Records supplied:
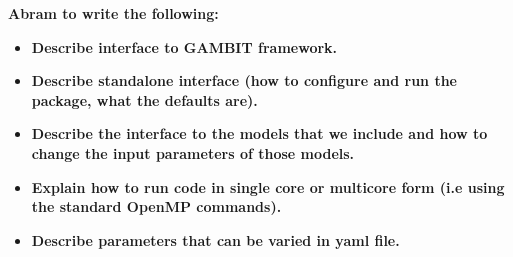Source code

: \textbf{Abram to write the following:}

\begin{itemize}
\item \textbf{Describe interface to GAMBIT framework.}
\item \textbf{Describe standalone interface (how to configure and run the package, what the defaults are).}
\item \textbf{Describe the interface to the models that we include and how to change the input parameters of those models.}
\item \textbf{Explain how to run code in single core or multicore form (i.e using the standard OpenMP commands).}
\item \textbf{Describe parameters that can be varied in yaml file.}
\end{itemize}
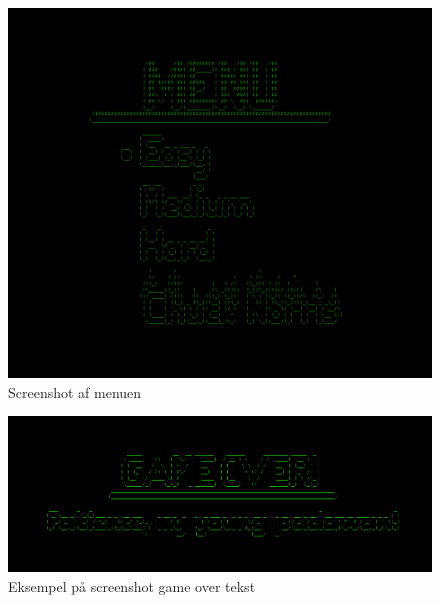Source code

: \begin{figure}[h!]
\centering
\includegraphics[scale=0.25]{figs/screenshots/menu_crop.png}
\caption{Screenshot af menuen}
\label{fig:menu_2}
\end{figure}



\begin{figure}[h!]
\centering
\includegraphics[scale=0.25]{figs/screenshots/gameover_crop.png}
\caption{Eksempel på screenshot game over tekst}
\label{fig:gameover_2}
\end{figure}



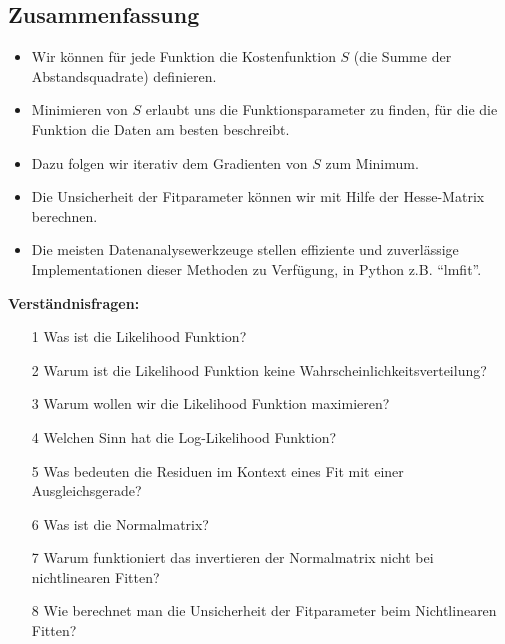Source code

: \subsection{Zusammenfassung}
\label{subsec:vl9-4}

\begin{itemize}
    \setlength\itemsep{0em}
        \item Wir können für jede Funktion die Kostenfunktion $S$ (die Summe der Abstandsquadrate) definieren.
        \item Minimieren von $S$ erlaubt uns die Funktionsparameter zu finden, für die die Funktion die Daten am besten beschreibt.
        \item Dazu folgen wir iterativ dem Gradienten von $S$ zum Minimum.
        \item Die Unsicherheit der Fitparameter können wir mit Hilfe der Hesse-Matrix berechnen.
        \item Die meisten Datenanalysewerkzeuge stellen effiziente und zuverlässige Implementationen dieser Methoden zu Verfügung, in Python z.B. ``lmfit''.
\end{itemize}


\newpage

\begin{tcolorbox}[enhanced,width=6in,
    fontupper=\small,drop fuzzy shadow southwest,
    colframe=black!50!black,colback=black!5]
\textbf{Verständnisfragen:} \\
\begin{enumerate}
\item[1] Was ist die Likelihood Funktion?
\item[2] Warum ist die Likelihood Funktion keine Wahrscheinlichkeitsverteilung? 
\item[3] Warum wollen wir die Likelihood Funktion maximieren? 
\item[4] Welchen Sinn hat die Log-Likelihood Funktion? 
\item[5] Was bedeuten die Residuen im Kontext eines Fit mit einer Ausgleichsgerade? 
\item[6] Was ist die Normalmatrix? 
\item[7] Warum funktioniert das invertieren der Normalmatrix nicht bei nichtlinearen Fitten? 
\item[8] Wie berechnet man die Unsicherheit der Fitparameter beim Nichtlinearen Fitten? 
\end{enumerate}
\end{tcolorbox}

* * *

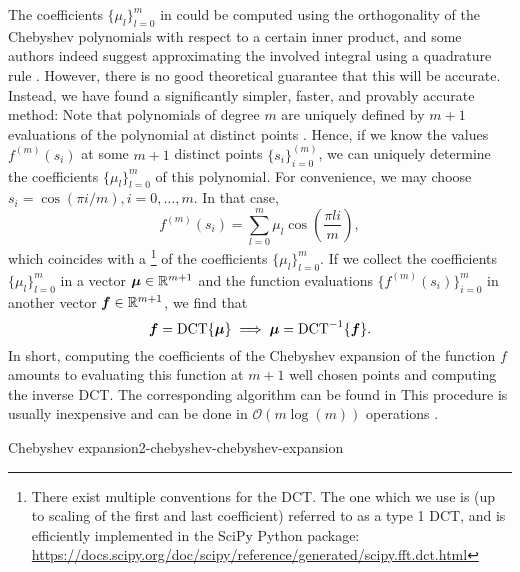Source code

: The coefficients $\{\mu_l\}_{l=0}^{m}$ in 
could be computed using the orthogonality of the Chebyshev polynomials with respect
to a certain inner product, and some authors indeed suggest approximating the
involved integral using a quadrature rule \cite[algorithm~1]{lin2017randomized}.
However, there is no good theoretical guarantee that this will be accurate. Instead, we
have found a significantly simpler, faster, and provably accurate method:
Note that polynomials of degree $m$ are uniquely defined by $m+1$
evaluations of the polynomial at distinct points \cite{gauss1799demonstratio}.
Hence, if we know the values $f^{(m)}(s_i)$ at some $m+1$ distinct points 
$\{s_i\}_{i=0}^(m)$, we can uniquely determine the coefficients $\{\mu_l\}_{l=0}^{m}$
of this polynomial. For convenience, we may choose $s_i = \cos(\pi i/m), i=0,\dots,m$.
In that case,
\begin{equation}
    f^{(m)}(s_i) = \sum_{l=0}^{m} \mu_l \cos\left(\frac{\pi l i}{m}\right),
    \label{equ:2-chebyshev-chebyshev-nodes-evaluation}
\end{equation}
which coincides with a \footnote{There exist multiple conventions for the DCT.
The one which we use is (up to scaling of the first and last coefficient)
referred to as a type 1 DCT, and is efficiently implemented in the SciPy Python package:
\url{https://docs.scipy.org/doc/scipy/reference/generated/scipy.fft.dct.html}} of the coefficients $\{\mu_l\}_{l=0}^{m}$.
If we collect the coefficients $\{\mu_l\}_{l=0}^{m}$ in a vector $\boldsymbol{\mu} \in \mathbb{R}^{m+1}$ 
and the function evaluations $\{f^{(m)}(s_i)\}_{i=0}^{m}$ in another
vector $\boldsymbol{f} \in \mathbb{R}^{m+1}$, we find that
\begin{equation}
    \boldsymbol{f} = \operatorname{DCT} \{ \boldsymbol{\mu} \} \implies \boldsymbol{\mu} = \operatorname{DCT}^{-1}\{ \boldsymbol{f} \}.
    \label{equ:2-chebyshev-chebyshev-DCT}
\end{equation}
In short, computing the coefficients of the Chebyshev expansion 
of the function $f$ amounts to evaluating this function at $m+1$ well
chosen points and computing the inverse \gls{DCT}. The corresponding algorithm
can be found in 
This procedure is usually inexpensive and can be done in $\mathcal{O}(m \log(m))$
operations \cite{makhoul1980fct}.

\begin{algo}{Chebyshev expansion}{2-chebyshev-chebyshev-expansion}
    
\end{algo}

What to produce:
Check the listing above for "caption". Show every line where it turns up.

Output for this exercise:
\caption{Screenshot af menuen}
\caption{Eksempel på screenshot game over tekst}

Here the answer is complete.